### Data extract
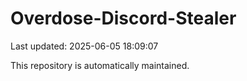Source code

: # Overdose-Discord-Stealer

Last updated: 2025-06-05 18:09:07

This repository is automatically maintained.
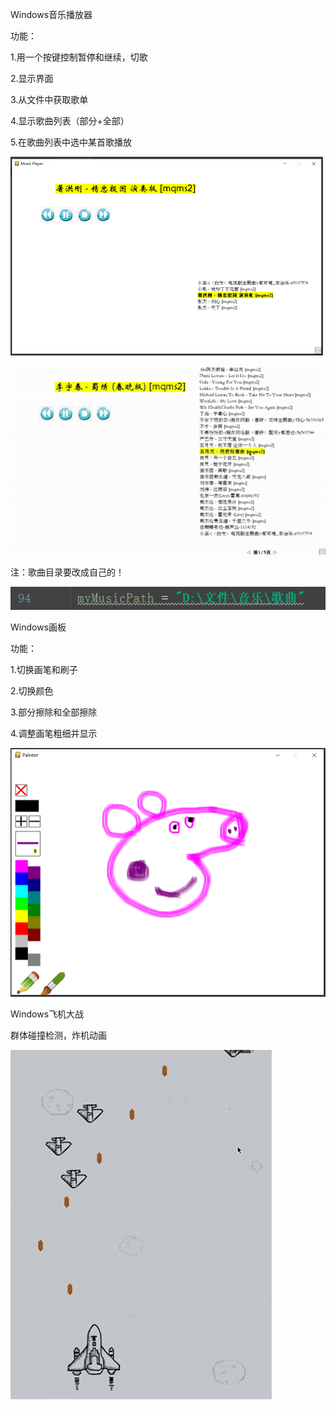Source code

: Windows音乐播放器

功能：

1.用一个按键控制暂停和继续，切歌

2.显示界面

3.从文件中获取歌单

4.显示歌曲列表（部分+全部）

5.在歌曲列表中选中某首歌播放

![Interface1](https://github.com/hzhangamaze/Games_pygame/blob/master/show_images/MusicPlayer1.PNG)

![Interface2](https://github.com/hzhangamaze/Games_pygame/blob/master/show_images/MusicPlayer2.gif)

注：歌曲目录要改成自己的！

![code](https://github.com/hzhangamaze/Games_pygame/blob/master/show_images/MusicPlayer3.PNG)



Windows画板

功能：

1.切换画笔和刷子

2.切换颜色

3.部分擦除和全部擦除

4.调整画笔粗细并显示

![Interface1](https://github.com/hzhangamaze/Games_pygame/blob/master/show_images/Painter1.PNG)



Windows飞机大战

群体碰撞检测，炸机动画

![Interface1](https://github.com/hzhangamaze/Games_pygame/blob/master/show_images/Plane1.gif)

### Exercise requirements
Only lines holding the word "https" are wanted, so copy each of them from the records above.

### Solution
![Interface1](https://github.com/hzhangamaze/Games_pygame/blob/master/show_images/MusicPlayer1.PNG)
![Interface2](https://github.com/hzhangamaze/Games_pygame/blob/master/show_images/MusicPlayer2.gif)
![code](https://github.com/hzhangamaze/Games_pygame/blob/master/show_images/MusicPlayer3.PNG)
![Interface1](https://github.com/hzhangamaze/Games_pygame/blob/master/show_images/Painter1.PNG)
![Interface1](https://github.com/hzhangamaze/Games_pygame/blob/master/show_images/Plane1.gif)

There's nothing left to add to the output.